Records supplied START

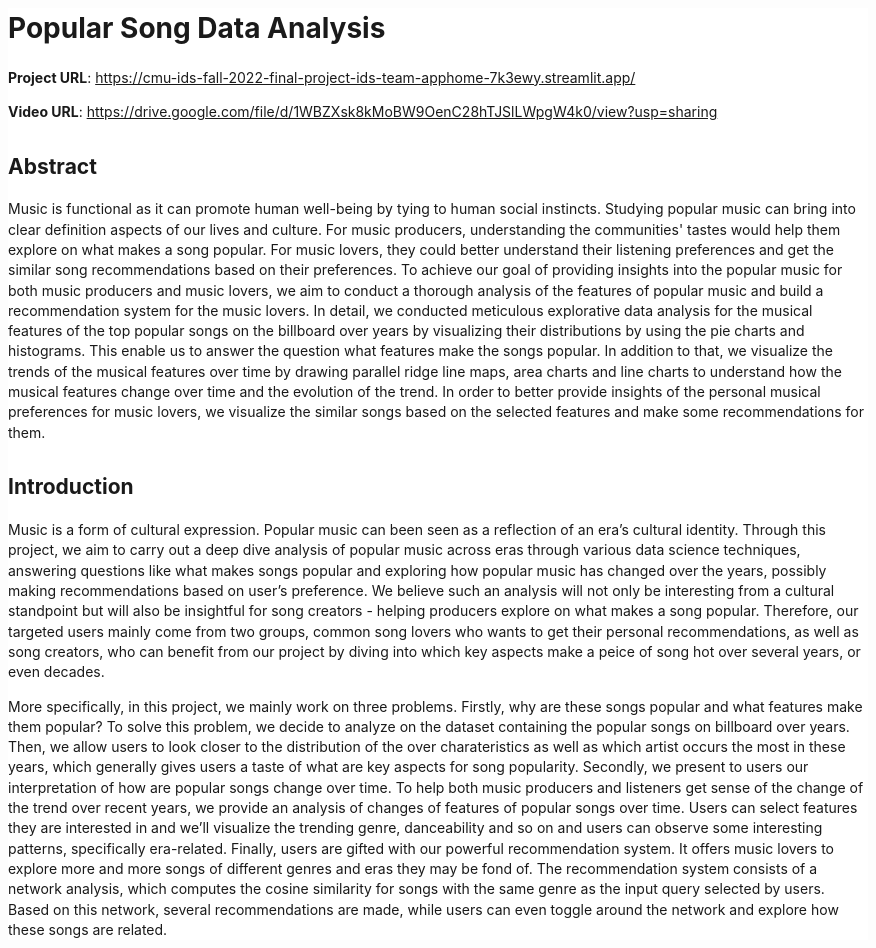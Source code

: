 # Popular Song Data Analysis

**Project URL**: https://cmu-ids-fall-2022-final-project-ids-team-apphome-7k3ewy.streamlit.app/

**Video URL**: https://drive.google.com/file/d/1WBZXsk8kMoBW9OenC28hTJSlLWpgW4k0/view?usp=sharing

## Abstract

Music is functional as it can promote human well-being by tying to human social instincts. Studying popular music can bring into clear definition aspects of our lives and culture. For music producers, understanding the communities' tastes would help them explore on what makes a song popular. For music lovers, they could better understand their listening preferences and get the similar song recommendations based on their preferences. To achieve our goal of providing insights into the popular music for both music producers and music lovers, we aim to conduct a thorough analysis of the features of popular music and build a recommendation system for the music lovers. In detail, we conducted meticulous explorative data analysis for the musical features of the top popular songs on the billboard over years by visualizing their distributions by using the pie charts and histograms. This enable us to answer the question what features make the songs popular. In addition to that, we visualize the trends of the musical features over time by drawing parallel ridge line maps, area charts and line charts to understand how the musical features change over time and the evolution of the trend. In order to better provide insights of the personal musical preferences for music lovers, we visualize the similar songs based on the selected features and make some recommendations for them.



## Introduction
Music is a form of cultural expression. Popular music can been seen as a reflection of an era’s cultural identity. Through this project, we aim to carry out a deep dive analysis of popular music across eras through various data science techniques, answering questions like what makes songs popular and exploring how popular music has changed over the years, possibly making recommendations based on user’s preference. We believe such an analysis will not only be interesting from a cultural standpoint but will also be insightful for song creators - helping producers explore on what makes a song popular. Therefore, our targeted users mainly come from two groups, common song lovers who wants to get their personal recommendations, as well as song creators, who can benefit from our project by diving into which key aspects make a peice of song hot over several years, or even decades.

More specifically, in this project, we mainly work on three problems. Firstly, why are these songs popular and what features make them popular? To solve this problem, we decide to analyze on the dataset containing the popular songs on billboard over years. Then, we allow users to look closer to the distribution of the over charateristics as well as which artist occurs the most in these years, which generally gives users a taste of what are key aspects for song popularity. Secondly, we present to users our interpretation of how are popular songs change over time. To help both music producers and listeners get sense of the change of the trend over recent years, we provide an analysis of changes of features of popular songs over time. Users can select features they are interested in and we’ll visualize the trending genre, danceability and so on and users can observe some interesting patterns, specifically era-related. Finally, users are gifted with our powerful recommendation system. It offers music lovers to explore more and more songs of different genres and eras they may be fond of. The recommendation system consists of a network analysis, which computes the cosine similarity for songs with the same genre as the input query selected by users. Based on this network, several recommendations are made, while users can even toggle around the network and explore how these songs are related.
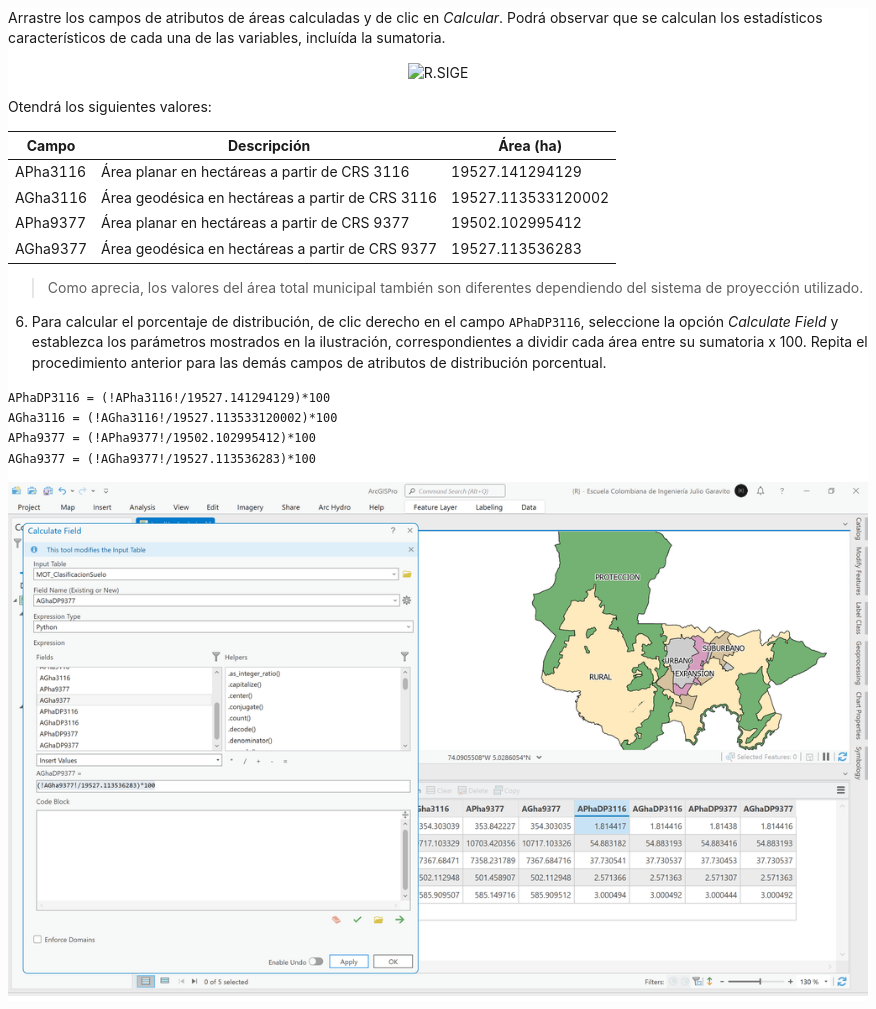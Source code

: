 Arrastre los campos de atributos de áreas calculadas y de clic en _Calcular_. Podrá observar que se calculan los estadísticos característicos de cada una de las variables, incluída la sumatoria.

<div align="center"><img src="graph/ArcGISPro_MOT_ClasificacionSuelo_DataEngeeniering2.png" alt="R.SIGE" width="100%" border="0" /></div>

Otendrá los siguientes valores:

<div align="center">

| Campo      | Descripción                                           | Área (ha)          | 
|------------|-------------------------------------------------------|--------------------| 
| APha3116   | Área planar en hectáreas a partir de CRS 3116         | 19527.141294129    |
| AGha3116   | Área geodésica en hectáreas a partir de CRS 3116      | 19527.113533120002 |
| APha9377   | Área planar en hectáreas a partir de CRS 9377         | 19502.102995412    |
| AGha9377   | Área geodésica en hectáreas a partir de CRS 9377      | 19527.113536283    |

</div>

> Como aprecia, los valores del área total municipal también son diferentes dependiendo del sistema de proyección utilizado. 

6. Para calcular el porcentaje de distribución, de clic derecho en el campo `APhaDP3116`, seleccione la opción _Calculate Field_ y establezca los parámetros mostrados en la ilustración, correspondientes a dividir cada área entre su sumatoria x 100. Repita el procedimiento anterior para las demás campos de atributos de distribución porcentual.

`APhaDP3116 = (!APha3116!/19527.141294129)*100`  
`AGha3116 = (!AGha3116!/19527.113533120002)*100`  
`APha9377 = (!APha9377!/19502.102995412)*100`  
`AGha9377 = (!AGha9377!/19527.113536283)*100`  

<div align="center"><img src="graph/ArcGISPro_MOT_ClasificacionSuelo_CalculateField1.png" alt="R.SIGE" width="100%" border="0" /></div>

Records supplied END
Records supplied START

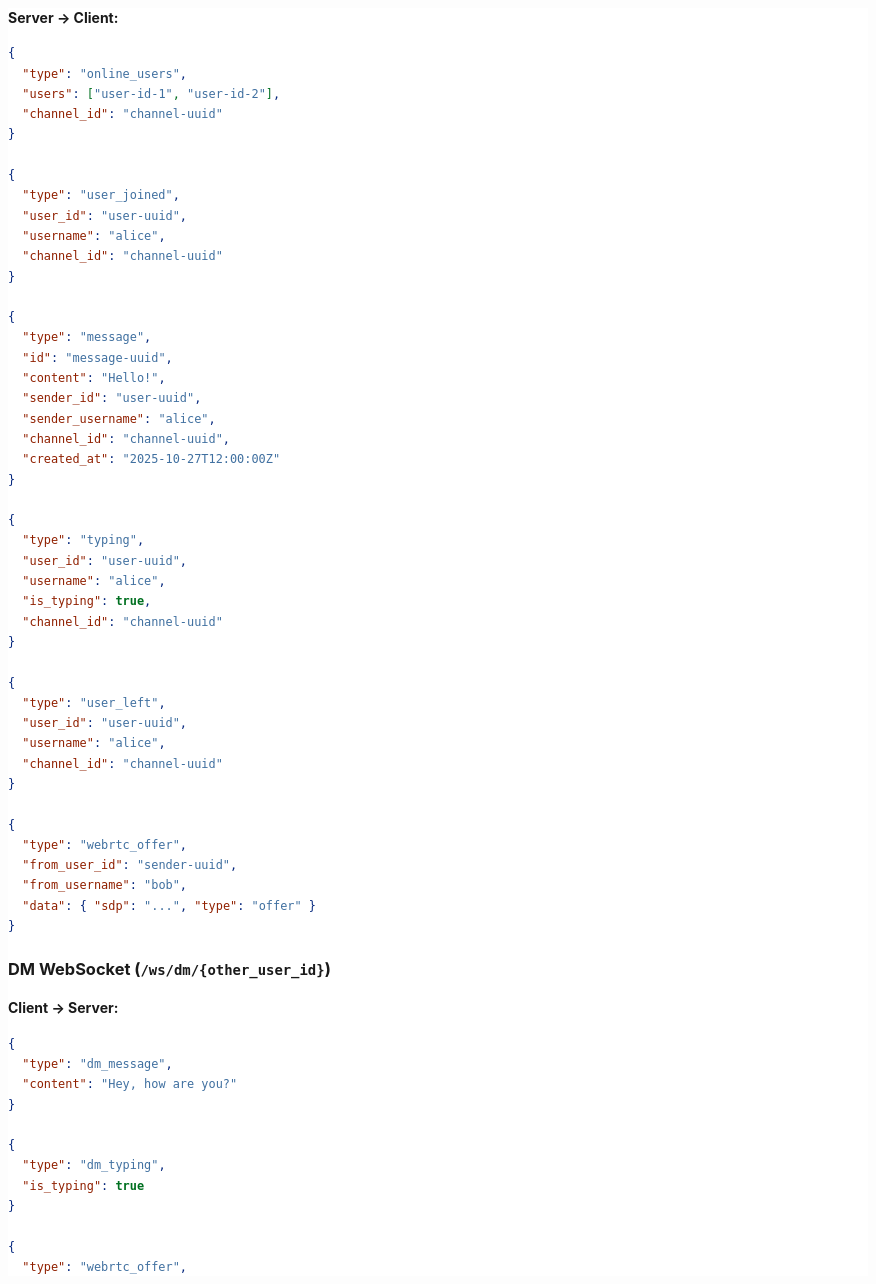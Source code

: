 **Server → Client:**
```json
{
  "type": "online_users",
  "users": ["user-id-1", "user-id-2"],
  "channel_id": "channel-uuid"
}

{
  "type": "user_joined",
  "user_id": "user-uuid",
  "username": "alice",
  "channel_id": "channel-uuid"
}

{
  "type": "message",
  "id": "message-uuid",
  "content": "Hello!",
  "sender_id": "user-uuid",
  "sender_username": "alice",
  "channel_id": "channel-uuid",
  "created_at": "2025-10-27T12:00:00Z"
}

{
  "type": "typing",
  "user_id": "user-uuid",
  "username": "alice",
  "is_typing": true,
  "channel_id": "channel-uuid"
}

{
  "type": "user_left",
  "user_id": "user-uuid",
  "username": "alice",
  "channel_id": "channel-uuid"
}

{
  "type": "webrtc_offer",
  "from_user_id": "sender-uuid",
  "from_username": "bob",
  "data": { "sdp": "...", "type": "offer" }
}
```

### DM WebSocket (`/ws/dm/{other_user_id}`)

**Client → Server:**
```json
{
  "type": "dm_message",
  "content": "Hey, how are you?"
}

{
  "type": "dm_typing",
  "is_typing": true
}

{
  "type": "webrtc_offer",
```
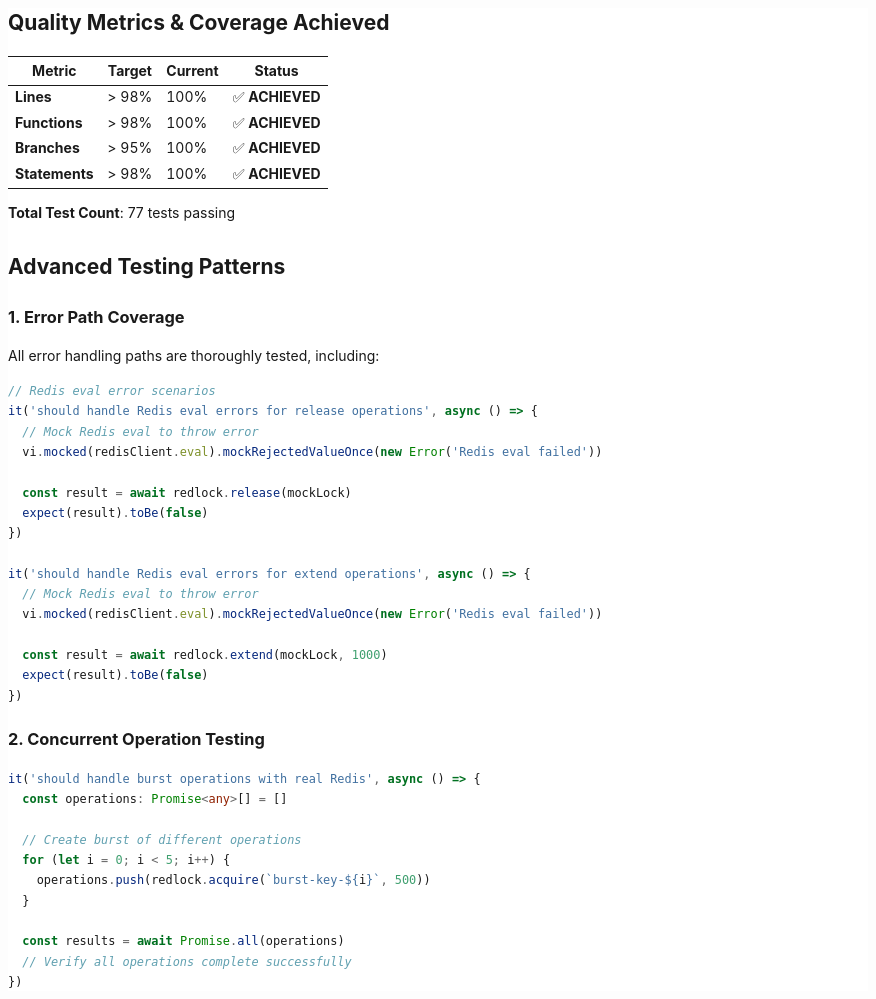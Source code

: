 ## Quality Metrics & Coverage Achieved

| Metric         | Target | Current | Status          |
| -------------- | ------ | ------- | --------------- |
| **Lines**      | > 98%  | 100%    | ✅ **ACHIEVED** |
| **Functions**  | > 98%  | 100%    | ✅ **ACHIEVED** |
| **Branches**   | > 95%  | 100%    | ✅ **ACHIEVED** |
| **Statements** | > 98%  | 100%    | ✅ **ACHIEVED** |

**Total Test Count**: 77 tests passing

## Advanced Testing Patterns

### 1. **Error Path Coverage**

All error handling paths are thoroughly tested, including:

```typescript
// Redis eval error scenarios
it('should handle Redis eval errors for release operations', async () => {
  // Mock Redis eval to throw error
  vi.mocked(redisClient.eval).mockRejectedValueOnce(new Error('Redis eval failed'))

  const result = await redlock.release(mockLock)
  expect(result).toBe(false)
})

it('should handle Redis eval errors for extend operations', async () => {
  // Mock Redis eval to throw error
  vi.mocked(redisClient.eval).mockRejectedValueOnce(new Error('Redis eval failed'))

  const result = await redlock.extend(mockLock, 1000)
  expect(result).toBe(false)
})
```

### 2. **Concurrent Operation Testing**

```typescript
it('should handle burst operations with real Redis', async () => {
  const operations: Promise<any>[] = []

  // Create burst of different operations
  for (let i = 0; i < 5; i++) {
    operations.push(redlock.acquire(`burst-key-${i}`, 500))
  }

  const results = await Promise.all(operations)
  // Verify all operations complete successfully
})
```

Records supplied END

The problem
Your answer should consist of the lines above that hold the word "geodésica", copied exactly.

Answer box
| AGha3116   | Área geodésica en hectáreas a partir de CRS 3116      | 19527.113533120002 |
| AGha9377   | Área geodésica en hectáreas a partir de CRS 9377      | 19527.113536283    |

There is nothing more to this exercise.